No they are not making the choice. There is way too little information to make that choice. Which chicken package tells you how many weeks the chicken lived?
And this type of demand is pretty inelastic. You can make a pound of chicken 25 cents cheaper or expensive an demand won't budge at all.
What you are subscribing to is market fetishism - something that works only in Econ 101 classrooms, not the real world.
Consumers want rainforests to not be destroyed for example. But how many consumers know that they are destroyed due to palm oil production? And which customer has the ability to track down globalized supply chains when choosing an ice cream, when their kids are screaming nearby?
I'm on EBT (food stamps). So I can't always make the choice given a fixed income, even if I could find well treated chicken.

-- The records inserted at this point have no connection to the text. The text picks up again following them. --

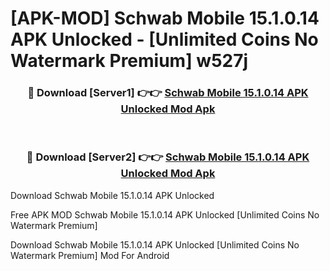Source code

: # [APK-MOD] Schwab Mobile 15.1.0.14 APK Unlocked - [Unlimited Coins No Watermark Premium] w527j



<div align="center">
<h3>🔴 Download [Server1] 👉👉 <a href="https://momento.my/?title=Schwab_Mobile_15.1.0.14_APK_Unlocked">Schwab Mobile 15.1.0.14 APK Unlocked Mod Apk</a></h3><br>

<h3>🔴 Download [Server2] 👉👉 <a href="https://momento.my/?title=Schwab_Mobile_15.1.0.14_APK_Unlocked">Schwab Mobile 15.1.0.14 APK Unlocked Mod Apk</a></h3>
</div>



Download Schwab Mobile 15.1.0.14 APK Unlocked 

Free APK MOD Schwab Mobile 15.1.0.14 APK Unlocked [Unlimited Coins No Watermark Premium]

Download Schwab Mobile 15.1.0.14 APK Unlocked [Unlimited Coins No Watermark Premium] Mod For Android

So, is it the consumers fault here too?
In reality it's a chain of choices made by multiple groups of people. The consumers, the industry, and whatever governmental regulatory bodies are involved. One group can't just give up responsibility of the choices they are making.
In the end, consumers drive the market. If there's no consumers of unethical meat, no one will unethically raise meat. Out of the groups of people involved, it's only the consumers participation that keeps the cycle alive.
Eating meat isn't a required activity for humans. If the treatment the chickens are going through doesn't seem ethical to you, continuing to eat it is hypocritical. You can totally reduce your meat consumption in order to afford eating ethically raised meat, or just not eat meat at all.